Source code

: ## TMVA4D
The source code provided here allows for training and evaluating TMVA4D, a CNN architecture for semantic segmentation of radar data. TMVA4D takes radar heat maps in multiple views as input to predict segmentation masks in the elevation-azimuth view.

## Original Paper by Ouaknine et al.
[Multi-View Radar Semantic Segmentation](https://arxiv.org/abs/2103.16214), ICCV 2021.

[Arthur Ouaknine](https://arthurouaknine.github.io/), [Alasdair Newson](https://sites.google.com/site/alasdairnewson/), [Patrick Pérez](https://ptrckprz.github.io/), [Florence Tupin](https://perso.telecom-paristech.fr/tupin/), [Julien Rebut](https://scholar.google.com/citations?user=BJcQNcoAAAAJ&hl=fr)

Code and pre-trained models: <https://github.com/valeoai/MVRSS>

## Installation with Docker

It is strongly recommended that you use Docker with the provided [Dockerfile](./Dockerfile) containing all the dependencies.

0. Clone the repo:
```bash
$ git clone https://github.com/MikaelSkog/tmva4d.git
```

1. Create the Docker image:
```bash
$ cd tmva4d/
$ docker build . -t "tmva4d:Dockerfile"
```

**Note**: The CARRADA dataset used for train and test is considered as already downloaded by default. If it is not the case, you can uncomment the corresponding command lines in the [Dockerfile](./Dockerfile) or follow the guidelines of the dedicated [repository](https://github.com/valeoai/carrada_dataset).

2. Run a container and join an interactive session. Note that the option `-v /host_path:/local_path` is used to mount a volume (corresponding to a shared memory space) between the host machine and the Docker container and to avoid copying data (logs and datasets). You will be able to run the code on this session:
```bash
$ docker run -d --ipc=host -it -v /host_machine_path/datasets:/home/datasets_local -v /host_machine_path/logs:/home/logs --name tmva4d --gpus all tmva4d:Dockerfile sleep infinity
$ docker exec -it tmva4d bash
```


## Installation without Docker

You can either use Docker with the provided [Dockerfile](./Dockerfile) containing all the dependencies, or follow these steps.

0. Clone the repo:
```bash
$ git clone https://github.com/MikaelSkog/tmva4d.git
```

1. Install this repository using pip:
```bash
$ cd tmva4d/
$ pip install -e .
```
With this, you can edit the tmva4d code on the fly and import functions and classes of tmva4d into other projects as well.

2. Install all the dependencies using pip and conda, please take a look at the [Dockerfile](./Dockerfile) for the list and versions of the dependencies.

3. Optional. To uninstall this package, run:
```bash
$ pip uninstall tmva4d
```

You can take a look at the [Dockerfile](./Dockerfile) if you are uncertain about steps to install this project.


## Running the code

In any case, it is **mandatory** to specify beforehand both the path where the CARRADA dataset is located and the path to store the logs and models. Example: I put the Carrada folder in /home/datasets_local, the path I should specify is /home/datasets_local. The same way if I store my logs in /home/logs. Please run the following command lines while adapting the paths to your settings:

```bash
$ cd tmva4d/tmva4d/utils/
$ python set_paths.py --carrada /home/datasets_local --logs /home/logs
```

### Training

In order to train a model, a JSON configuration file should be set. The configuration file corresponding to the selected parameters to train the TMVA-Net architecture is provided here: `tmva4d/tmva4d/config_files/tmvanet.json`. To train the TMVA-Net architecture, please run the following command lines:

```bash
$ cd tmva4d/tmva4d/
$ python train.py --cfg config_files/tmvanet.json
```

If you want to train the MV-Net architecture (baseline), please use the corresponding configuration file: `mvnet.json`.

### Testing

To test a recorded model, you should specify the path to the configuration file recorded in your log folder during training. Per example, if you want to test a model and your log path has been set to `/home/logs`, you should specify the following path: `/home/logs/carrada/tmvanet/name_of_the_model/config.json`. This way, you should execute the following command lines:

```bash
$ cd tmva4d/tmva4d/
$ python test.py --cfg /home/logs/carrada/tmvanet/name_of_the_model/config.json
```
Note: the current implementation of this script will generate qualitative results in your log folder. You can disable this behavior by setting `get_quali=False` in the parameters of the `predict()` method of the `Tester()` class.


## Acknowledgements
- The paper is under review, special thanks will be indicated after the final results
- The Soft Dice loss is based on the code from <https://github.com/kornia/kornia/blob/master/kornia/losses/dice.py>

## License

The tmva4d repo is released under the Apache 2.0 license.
= = = =
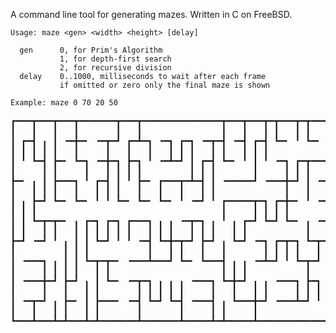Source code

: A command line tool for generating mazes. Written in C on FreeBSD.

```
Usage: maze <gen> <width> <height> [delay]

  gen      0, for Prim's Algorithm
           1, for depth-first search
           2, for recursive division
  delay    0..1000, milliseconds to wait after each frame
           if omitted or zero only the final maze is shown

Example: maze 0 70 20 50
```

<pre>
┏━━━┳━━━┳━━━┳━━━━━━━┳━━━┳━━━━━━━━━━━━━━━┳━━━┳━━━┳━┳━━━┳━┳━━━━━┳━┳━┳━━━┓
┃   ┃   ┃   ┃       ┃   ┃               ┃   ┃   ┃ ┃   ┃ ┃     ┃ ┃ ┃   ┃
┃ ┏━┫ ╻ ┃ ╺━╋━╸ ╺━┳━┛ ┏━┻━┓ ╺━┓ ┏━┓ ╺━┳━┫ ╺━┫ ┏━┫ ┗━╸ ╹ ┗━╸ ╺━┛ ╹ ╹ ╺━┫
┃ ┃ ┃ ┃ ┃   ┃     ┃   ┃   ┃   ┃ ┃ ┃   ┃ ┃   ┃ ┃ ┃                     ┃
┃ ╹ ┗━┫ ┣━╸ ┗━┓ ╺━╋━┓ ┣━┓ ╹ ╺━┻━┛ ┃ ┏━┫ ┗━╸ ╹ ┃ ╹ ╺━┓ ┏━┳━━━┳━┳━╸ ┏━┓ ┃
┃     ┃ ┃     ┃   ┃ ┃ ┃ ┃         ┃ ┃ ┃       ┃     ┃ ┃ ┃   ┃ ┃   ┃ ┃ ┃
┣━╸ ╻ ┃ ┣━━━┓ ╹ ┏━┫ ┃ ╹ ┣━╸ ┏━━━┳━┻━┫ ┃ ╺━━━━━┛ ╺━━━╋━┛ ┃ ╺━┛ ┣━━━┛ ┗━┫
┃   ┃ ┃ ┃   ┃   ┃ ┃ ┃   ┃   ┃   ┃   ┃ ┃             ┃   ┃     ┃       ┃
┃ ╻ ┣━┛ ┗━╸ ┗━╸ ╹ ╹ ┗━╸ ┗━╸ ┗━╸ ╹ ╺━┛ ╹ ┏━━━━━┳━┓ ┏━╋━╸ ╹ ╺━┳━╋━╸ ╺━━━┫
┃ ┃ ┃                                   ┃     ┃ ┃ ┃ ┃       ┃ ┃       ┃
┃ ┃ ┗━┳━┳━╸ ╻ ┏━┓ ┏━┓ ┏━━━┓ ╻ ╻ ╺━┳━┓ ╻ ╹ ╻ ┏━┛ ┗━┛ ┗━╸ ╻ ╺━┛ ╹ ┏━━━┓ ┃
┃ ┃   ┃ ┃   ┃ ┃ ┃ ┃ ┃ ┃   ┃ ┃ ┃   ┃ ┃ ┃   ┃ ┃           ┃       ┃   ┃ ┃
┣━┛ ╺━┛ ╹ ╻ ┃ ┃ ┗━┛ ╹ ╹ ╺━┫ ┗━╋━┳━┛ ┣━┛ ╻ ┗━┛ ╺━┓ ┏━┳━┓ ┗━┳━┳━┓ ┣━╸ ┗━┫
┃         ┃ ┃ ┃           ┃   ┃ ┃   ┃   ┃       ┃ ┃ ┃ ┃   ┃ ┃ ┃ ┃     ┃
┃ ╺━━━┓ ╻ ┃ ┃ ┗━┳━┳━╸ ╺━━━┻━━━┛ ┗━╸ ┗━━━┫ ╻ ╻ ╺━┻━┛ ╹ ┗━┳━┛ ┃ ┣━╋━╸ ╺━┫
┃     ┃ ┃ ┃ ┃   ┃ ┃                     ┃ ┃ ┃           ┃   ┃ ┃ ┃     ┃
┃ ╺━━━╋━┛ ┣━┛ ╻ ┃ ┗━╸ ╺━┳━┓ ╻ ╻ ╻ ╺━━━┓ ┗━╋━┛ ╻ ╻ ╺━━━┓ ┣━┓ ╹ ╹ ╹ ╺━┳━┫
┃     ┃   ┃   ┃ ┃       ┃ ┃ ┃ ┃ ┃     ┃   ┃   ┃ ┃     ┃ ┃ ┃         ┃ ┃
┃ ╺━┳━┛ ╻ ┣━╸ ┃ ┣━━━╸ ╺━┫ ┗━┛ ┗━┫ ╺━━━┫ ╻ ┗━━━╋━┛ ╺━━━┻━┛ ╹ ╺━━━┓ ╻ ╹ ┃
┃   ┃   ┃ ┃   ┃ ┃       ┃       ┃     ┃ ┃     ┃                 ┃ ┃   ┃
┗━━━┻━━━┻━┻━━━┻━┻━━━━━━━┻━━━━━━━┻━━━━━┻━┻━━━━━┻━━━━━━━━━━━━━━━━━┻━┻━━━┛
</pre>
= = = =
Wherever a line in the records contains the word "models", copy that line.

Code and pre-trained models: <https://github.com/valeoai/MVRSS>
In any case, it is **mandatory** to specify beforehand both the path where the CARRADA dataset is located and the path to store the logs and models. Example: I put the Carrada folder in /home/datasets_local, the path I should specify is /home/datasets_local. The same way if I store my logs in /home/logs. Please run the following command lines while adapting the paths to your settings:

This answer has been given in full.